Thursday, October 23, 2014

Ahh Damn, The Grammar Police Busted This Founder

Yep, got arrested, and taken in for bad grammar, with a special emphasis on poor communication! Yikes! As I sneaked around the world spewing out my grammar ills, making someone sick, so sick they confronted me and had to tell me what a terrible person I was, because of the professional deficiency I have, hmm.


Yes, I am aware of it. Yet people who are good at grammar cannot put themselves in my position. They cannot live my life, and see what happened in third grade. They cannot see the book on my desk (A Writer's Reference by Diana Hacker) They cannot see all the grammar apps I have and use. They cannot know the struggle it is for me to write every blog post, and fill out accelerator applications with a child's skill as an adult. They don't know the anguish that I have as being the leader of my startup team, and my team can out grammar me, and that I might shame them. They cannot walk in my shoes and feel the shame they shame me with, when even I, do not feel shame, I only feel sad that my communication is limited because of my education and skills, and that may lead to people not understanding me and my team. Yes I have tears. 
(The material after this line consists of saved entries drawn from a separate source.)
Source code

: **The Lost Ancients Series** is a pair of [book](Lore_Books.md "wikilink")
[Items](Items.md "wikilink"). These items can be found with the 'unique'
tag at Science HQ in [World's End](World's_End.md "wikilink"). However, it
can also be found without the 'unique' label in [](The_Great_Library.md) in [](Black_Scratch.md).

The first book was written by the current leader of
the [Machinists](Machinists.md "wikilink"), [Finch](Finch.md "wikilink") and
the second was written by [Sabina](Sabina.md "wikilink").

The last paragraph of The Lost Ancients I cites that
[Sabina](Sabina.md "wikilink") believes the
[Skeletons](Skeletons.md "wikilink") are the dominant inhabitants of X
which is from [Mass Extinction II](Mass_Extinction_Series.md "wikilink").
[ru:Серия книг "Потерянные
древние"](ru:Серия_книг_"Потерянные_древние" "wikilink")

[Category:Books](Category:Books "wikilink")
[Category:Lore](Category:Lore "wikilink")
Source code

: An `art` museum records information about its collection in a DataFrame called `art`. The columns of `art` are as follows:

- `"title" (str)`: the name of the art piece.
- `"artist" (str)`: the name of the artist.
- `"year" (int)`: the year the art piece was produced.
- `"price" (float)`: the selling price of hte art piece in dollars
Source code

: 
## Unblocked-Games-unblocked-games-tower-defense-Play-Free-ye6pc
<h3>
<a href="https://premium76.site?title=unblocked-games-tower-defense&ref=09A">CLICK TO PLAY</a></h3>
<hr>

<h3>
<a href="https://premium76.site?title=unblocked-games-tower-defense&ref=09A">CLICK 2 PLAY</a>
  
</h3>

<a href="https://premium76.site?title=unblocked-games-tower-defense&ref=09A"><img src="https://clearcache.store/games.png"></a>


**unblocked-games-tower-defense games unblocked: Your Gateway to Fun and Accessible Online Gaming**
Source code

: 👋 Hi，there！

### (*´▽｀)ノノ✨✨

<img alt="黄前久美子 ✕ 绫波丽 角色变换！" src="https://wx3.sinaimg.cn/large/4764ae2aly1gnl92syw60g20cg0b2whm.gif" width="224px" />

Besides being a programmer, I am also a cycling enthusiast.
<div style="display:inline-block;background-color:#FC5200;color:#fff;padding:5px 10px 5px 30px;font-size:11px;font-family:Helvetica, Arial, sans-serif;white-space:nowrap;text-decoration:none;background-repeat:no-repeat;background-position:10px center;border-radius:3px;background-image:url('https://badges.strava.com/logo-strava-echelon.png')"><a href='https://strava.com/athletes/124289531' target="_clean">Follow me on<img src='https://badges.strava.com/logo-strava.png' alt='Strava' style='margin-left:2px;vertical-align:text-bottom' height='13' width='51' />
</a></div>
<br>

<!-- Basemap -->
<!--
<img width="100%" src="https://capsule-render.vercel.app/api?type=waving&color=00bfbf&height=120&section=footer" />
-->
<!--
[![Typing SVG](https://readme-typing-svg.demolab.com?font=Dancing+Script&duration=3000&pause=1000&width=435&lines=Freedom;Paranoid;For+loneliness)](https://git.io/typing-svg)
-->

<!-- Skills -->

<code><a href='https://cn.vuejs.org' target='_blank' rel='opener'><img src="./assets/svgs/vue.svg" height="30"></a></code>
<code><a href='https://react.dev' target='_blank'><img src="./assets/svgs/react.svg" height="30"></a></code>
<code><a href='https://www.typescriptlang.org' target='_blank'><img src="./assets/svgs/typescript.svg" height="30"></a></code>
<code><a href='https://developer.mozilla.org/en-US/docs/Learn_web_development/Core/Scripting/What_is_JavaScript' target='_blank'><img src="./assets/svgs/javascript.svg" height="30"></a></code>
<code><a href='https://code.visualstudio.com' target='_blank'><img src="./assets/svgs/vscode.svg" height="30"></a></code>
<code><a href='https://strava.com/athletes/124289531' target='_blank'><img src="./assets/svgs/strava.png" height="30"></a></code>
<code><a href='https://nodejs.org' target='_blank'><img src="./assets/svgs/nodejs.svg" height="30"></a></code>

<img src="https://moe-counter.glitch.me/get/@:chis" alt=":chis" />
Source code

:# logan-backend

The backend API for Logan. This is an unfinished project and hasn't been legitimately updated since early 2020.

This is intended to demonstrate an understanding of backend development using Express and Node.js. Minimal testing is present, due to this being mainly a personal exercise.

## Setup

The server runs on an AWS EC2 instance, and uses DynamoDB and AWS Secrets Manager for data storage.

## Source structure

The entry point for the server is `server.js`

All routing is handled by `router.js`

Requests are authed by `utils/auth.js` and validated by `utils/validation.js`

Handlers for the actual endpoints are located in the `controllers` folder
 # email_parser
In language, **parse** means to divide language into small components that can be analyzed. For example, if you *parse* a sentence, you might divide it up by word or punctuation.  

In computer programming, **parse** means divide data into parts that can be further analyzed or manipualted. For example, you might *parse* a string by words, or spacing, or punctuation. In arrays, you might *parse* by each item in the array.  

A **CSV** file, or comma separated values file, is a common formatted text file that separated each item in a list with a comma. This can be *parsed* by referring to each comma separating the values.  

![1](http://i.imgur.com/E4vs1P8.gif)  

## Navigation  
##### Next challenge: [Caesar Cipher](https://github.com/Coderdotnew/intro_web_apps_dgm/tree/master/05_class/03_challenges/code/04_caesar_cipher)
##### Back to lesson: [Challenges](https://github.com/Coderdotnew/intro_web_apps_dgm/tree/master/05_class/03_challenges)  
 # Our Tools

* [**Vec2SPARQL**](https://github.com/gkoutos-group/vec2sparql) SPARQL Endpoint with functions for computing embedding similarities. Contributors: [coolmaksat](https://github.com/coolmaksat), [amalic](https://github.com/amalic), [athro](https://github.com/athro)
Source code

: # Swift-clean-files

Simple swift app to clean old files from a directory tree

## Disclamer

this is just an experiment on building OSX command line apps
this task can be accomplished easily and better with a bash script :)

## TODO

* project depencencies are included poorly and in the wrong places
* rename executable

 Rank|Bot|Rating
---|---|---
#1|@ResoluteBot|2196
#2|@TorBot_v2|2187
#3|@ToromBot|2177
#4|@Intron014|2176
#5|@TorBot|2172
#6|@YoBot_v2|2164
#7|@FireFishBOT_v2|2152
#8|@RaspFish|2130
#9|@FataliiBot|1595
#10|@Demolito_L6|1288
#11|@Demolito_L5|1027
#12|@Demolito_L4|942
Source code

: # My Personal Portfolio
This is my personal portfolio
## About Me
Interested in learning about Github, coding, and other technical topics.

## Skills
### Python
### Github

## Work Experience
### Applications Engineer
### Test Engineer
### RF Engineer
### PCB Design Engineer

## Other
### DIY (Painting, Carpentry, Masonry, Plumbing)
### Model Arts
I have so much to offer the world, and I will not let the judgement of my grammar stop me. Should I be a certain education level to impact the world? I think not. Even small children impact the world. Why do I have to have a highly qualified education to be acknowledged as human or intelligent? What if you found me on some remote island and I was from an ancient tribe that shot down airplanes with arrows, and then you taught me your knowledge, yet I could only do it so well? Would you still persecute me for my lack of educational skills? Most likely you'd admire me.

The grammar police do not walk in my shoes, they do not know how much I struggle. They do not know because it's easy for them. It's not easy for me, and it probably never will be. The wires in my head for grammar are tangled. It could be impossible to untangle them. I don't care, I have to go on writing poorly, I have to write, because I can impact others, even if my writing is that of a child. It's me, and that's what I will be.

What seems simple to you, take note not to judge others on it. I struggle every day, I work hard to get the correct spelling and grammar and everything needed to look like an educated woman. It cost me time each day, but I do it. Yep, I still suck, but I am working on it always, yet I will never guarantee I'll be so great as you. I can only be me. I can only write my words with my poor grammar and spelling. That's me, and I'll never attack others for their lack of skills. 
All Humans Deserve Respect


I cherish all humanity, and everyones gift no matter what level you are at. If you're an adult with a child level or a child with an adult level, or just like most of us, average, we are all humans on this earth and we all deserve to be respected for who we are. Not judged and condemned by the education police.